■ Task item
Scan the material and copy every line in which "something" appears.

■ The records
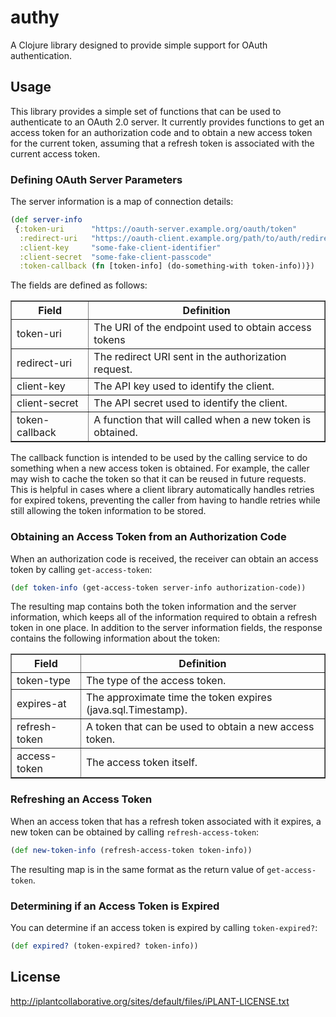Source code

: # authy

A Clojure library designed to provide simple support for OAuth authentication.

## Usage

This library provides a simple set of functions that can be used to authenticate to an OAuth 2.0
server. It currently provides functions to get an access token for an authorization code and to
obtain a new access token for the current token, assuming that a refresh token is associated with
the current access token.

### Defining OAuth Server Parameters

The server information is a map of connection details:

```clojure
(def server-info
 {:token-uri      "https://oauth-server.example.org/oauth/token"
  :redirect-uri   "https://oauth-client.example.org/path/to/auth/redirect"
  :client-key     "some-fake-client-identifier"
  :client-secret  "some-fake-client-passcode"
  :token-callback (fn [token-info] (do-something-with token-info))})
```

The fields are defined as follows:

<table border="1">
    <thead>
        <tr><th>Field</th><th>Definition</th></tr>
    </thead>
    <tbody>
        <tr>
            <td>token-uri</td>
            <td>The URI of the endpoint used to obtain access tokens</td>
        </tr>
        <tr>
            <td>redirect-uri</td>
            <td>The redirect URI sent in the authorization request.</td>
        </tr>
        <tr>
            <td>client-key</td>
            <td>The API key used to identify the client.</td>
        </tr>
        <tr>
            <td>client-secret</td>
            <td>The API secret used to identify the client.</td>
        </tr>
        <tr>
            <td>token-callback</td>
            <td>A function that will called when a new token is obtained.</td>
        </tr>
    </tbody>
</table>

The callback function is intended to be used by the calling service to do something when a new
access token is obtained. For example, the caller may wish to cache the token so that it can be
reused in future requests. This is helpful in cases where a client library automatically handles
retries for expired tokens, preventing the caller from having to handle retries while still
allowing the token information to be stored.

### Obtaining an Access Token from an Authorization Code

When an authorization code is received, the receiver can obtain an access token by calling
`get-access-token`:

```clojure
(def token-info (get-access-token server-info authorization-code))
```

The resulting map contains both the token information and the server information, which keeps all
of the information required to obtain a refresh token in one place. In addition to the server
information fields, the response contains the following information about the token:

<table border="1">
    <thead>
        <tr><th>Field</th><th>Definition</th></tr>
    </thead>
    <tbody>
        <tr>
            <td>token-type</td>
            <td>The type of the access token.</td>
        </tr>
        <tr>
            <td>expires-at</td>
            <td>The approximate time the token expires (java.sql.Timestamp).</td>
        </tr>
        <tr>
            <td>refresh-token</td>
            <td>A token that can be used to obtain a new access token.</td>
        </tr>
        <tr>
            <td>access-token</td>
            <td>The access token itself.</td>
        </tr>
    </tbody>
</table>

### Refreshing an Access Token

When an access token that has a refresh token associated with it expires, a new token can be
obtained by calling `refresh-access-token`:

```clojure
(def new-token-info (refresh-access-token token-info))
```

The resulting map is in the same format as the return value of `get-access-token`.

### Determining if an Access Token is Expired

You can determine if an access token is expired by calling `token-expired?`:

```clojure
(def expired? (token-expired? token-info))
```

## License

http://iplantcollaborative.org/sites/default/files/iPLANT-LICENSE.txt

■ Output for this task
  :token-callback (fn [token-info] (do-something-with token-info))})
The callback function is intended to be used by the calling service to do something when a new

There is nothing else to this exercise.